Я вот пишу: храни тебя Господь! И это значит, я хочу, чтобы все у тебя было хорошо, и я знаю, что все будет хорошо, потому что я этого очень хочу!
Жду тебя!
Твоя.3
Я не знаю человека более надежного, чем Женька Полуэктов. Он не просто надежный, он идеал надежности. Откуда берутся такие люди? Это для России какой-то новый антропологический тип, потому что нормальный русский немыслим до такой степени деловым. Они, полуэктовы, придумали новую профессию — проворачивание дел, они сумели изблатовать всю нашу строгую, такую серьезную систему, подобрали к ней ключик из чистого золота. Я в восторге от таких людей, и мне искренне жаль наших милых русских разгильдяев, которые обречены на вымирание в новом, оперативном климате полуэктовых. Кое-кто из них, разгильдяев, тоже разохотился до кормушек, но так примитивно пробивается лбом к привилегированному пойлу, что обрастает, как шерстью, всеобщим презрением — он не умеет маскироваться, пробивать себе дорогу чужими локтями. К тому же они все действуют поодиночке или жалкой кучкой, и если кто-то один дотягивается до цели, то всех остальных тут же отбрыкивает ногами. А чаще всего успех ему обеспечивают благоразумно расступившиеся полуэктовы. Пропускают, потом берут в мягкое колечко и устраивают деловой хороводик вокруг вновь образовавшейся номенклатуры: «А мы просо сеяли, сеяли! В нашем полку прибыло? Прибыло!»

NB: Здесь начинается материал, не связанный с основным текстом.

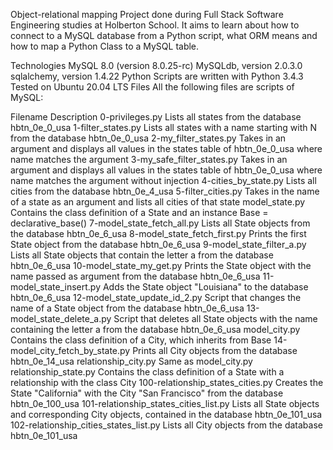Object-relational mapping
Project done during Full Stack Software Engineering studies at Holberton School. It aims to learn about how to connect to a MySQL database from a Python script, what ORM means and how to map a Python Class to a MySQL table.

Technologies
MySQL 8.0 (version 8.0.25-rc)
MySQLdb, version 2.0.3.0
sqlalchemy, version 1.4.22
Python Scripts are written with Python 3.4.3
Tested on Ubuntu 20.04 LTS
Files
All the following files are scripts of MySQL:

Filename	Description
0-privileges.py	Lists all states from the database hbtn_0e_0_usa
1-filter_states.py	Lists all states with a name starting with N from the database hbtn_0e_0_usa
2-my_filter_states.py	Takes in an argument and displays all values in the states table of hbtn_0e_0_usa where name matches the argument
3-my_safe_filter_states.py	Takes in an argument and displays all values in the states table of hbtn_0e_0_usa where name matches the argument without injection
4-cities_by_state.py	Lists all cities from the database hbtn_0e_4_usa
5-filter_cities.py	Takes in the name of a state as an argument and lists all cities of that state
model_state.py	Contains the class definition of a State and an instance Base = declarative_base()
7-model_state_fetch_all.py	Lists all State objects from the database hbtn_0e_6_usa
8-model_state_fetch_first.py	Prints the first State object from the database hbtn_0e_6_usa
9-model_state_filter_a.py	Lists all State objects that contain the letter a from the database hbtn_0e_6_usa
10-model_state_my_get.py	Prints the State object with the name passed as argument from the database hbtn_0e_6_usa
11-model_state_insert.py	Adds the State object "Louisiana" to the database hbtn_0e_6_usa
12-model_state_update_id_2.py	Script that changes the name of a State object from the database hbtn_0e_6_usa
13-model_state_delete_a.py	Script that deletes all State objects with the name containing the letter a from the database hbtn_0e_6_usa
model_city.py	Contains the class definition of a City, which inherits from Base
14-model_city_fetch_by_state.py	Prints all City objects from the database hbtn_0e_14_usa
relationship_city.py	Same as model_city.py
relationship_state.py	Contains the class definition of a State with a relationship with the class City
100-relationship_states_cities.py	Creates the State "California" with the City "San Francisco" from the database hbtn_0e_100_usa
101-relationship_states_cities_list.py	Lists all State objects and corresponding City objects, contained in the database hbtn_0e_101_usa
102-relationship_cities_states_list.py	Lists all City objects from the database hbtn_0e_101_usa
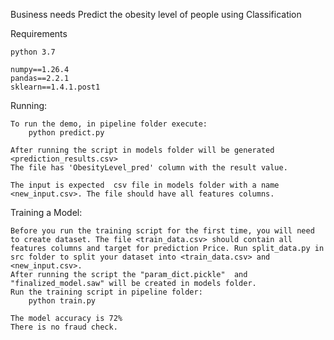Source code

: Business needs
Predict the obesity level of people using Classification

Requirements

    python 3.7

    numpy==1.26.4
    pandas==2.2.1
    sklearn==1.4.1.post1

Running:

    To run the demo, in pipeline folder execute:
        python predict.py

    After running the script in models folder will be generated <prediction_results.csv>
    The file has 'ObesityLevel_pred' column with the result value.

    The input is expected  csv file in models folder with a name <new_input.csv>. The file should have all features columns.

Training a Model:

    Before you run the training script for the first time, you will need to create dataset. The file <train_data.csv> should contain all features columns and target for prediction Price. Run split_data.py in src folder to split your dataset into <train_data.csv> and <new_input.csv>.
    After running the script the "param_dict.pickle"  and "finalized_model.saw" will be created in models folder.
    Run the training script in pipeline folder:
        python train.py

    The model accuracy is 72%
    There is no fraud check.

Нет, я не осуждаю Женьку. Чем можно жить в этой системе? Бороться с ней? Во имя чего? Вот и остается — доить ее, стерву, раздаивать, чтоб вся она, от головы до хвоста, превратилась в одно податливое, многососковое вымя.
Не нравится? Брезгуешь? Женись на поповской дочке и постигай высоты экзальтированного духа.

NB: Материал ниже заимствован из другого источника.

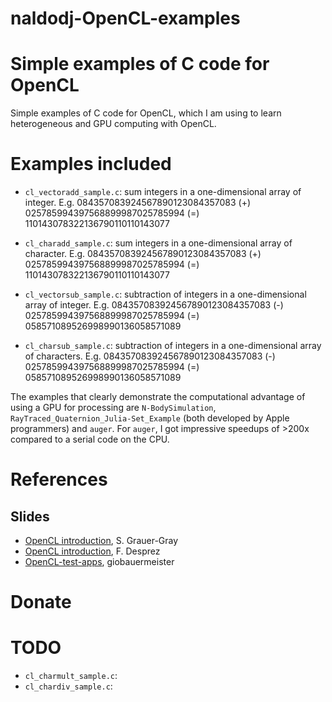 # naldodj-OpenCL-examples

Simple examples of C code for OpenCL
===============================

Simple examples of C code for OpenCL, which I am using to learn heterogeneous and GPU computing with OpenCL. 

# Examples included

- `cl_vectoradd_sample.c`: sum integers in a one-dimensional array of integer. E.g. 084357083924567890123084357083 (+) 025785994397568899987025785994 (=) 110143078322136790110110143077
- `cl_charadd_sample.c`: sum integers in a one-dimensional array of character. E.g. 084357083924567890123084357083 (+) 025785994397568899987025785994 (=) 110143078322136790110110143077

- `cl_vectorsub_sample.c`: subtraction of integers in a one-dimensional array of integer. E.g. 084357083924567890123084357083 (-) 025785994397568899987025785994 (=) 058571089526998990136058571089
- `cl_charsub_sample.c`: subtraction of integers in a one-dimensional array of characters. E.g. 084357083924567890123084357083 (-) 025785994397568899987025785994 (=) 058571089526998990136058571089

The examples that clearly demonstrate the computational advantage of using a GPU for processing are `N-BodySimulation`, `RayTraced_Quaternion_Julia-Set_Example` (both developed by Apple programmers) and `auger`. For `auger`, I got impressive speedups of >200x compared to a serial code on the CPU.

# References

## Slides

- [OpenCL introduction](https://www.eecis.udel.edu/~cavazos/cisc879/Lecture-06.pdf), S. Grauer-Gray
- [OpenCL introduction](http://smai.emath.fr/cemracs/cemracs16/images/FDesprez.pdf), F. Desprez
- [OpenCL-test-apps](https://github.com/giobauermeister/OpenCL-test-apps), giobauermeister

# Donate


# TODO

- `cl_charmult_sample.c`:  
- `cl_chardiv_sample.c`: 
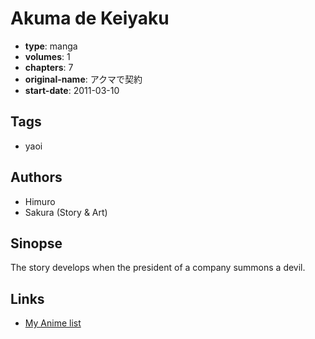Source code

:# Akuma de Keiyaku

-   **type**: manga
-   **volumes**: 1
-   **chapters**: 7
-   **original-name**: アクマで契約
-   **start-date**: 2011-03-10

## Tags

-   yaoi

## Authors

-   Himuro
-   Sakura (Story & Art)

## Sinopse

The story develops when the president of a company summons a devil.

## Links

-   [My Anime list](https://myanimelist.net/manga/35655/Akuma_de_Keiyaku)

Я лично не верю ни во что радостное в этой стране, да и во всем человечестве. Сотворяется новая цивилизация, к которой неприменимо ни одно из прежних понятий; она, возможно, оставит существовать резервации с сентиментальными дураками, с попами и поповскими дочками, но выработает по отношению к исключениям и чудачествам такую несокрушимую иронию и снисходительность, что ей не только не придется сражаться с рудиментами, но, напротив, они будут записаны в Красные книги и охраняться законом, как какой-нибудь сумчатый медведь или живородящая цапля.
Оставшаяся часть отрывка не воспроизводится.